Not everyone gets their babies at the Post Office!!
Early this morning, I received a call from the Post Office that our baby chicks had arrived! Baby poultry can be shipped with relatively few problems because of how nature has designed hatchlings to survive. Just before they hatch, they absorb nutrients from the egg, which allows them to live a few days without food or water. They are boxed and into the mail stream within a few hours after they have hatched.
The chicks are packaged in a box with bedding and holes for air. Should it be very cold when the chicks are to ship the hatchery will include a heat pack. Ours arrived all warm and peeping.
I opened the box and there were my 10 little chicks. Aren't they adorable? They are healthy and active. The black chicks are French Marans with the cuckoo pattern meaning a barred pattern in their feathers and the light colored chicks are Easter Eggers. They made the 3 day trip from Purely Poultry in Wisconsin just fine!

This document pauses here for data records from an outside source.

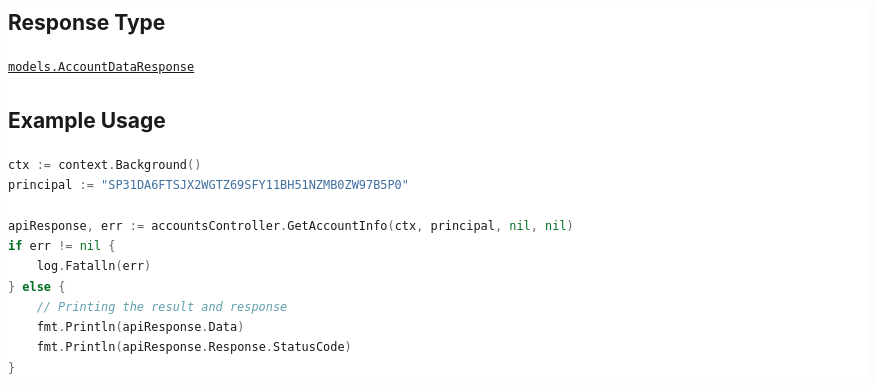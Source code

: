## Response Type

[`models.AccountDataResponse`](../../doc/models/account-data-response.md)

## Example Usage

```go
ctx := context.Background()
principal := "SP31DA6FTSJX2WGTZ69SFY11BH51NZMB0ZW97B5P0"

apiResponse, err := accountsController.GetAccountInfo(ctx, principal, nil, nil)
if err != nil {
    log.Fatalln(err)
} else {
    // Printing the result and response
    fmt.Println(apiResponse.Data)
    fmt.Println(apiResponse.Response.StatusCode)
}
```
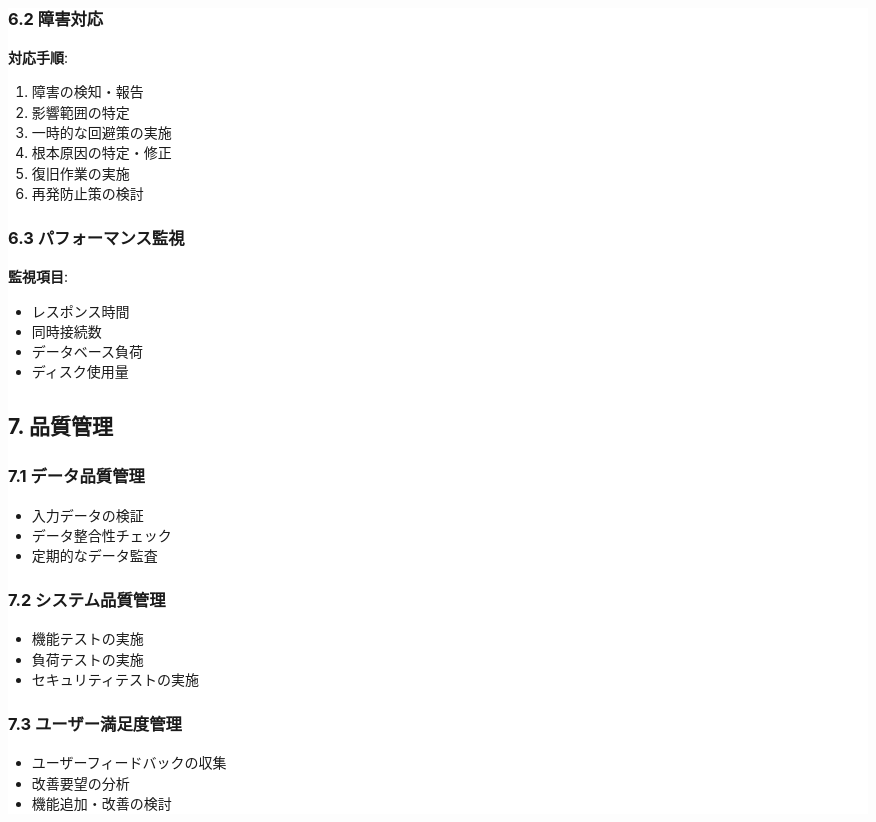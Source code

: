 ### 6.2 障害対応
**対応手順**:
1. 障害の検知・報告
2. 影響範囲の特定
3. 一時的な回避策の実施
4. 根本原因の特定・修正
5. 復旧作業の実施
6. 再発防止策の検討

### 6.3 パフォーマンス監視
**監視項目**:
- レスポンス時間
- 同時接続数
- データベース負荷
- ディスク使用量

## 7. 品質管理

### 7.1 データ品質管理
- 入力データの検証
- データ整合性チェック
- 定期的なデータ監査

### 7.2 システム品質管理
- 機能テストの実施
- 負荷テストの実施
- セキュリティテストの実施

### 7.3 ユーザー満足度管理
- ユーザーフィードバックの収集
- 改善要望の分析
- 機能追加・改善の検討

We have set up the nursery again in the laundry room so we hear peeps throughout the house. We have a clean box filled with pine shavings and a heat lamp with fresh warm water and chick feed. Before putting them into the nursery, I have to take each chick and dip its beak into the water so they know where to get a drink. They seemed to find the food just fine and within 30 minutes were exploring the box, eating & drinking.
Our new babies include 5 Easter Egg Chickens that lay blue & green colored eggs and 5 French Cuckoo Marans that lay chocolate colored eggs! We presently have 3 hens from our original 5 Easter Eggers which have continuously laid blue, green and olive colored eggs almost every day since they started laying last August. The Easter Eggers are so sweet in nature and excellent layers of such unusual color, I just had to get more. And then I learned about the French Marans breed, which originated in western France in the town of Marans, and is best known for its dark chocolate colored eggs. If you are a James Bond fan, you know he preferred eggs laid by the French Marans hens. The French Marans chickens are supposed to get along well with people and have a calm disposition. Our egg cartons later this summer should be a beautiful thing to see.
On the left is the French Cuckoo Marans and on the right the Easter Egg chick.
This is what the French Marans eggs are supposed to look like!! We'll see in August when they begin laying.
2 comments:
Ohhhhhhhhhhhhhhh!!!! They are just too cute. And do you think the dark eggs will taste like chocolate.........Ha ha ha ha ha!!!!!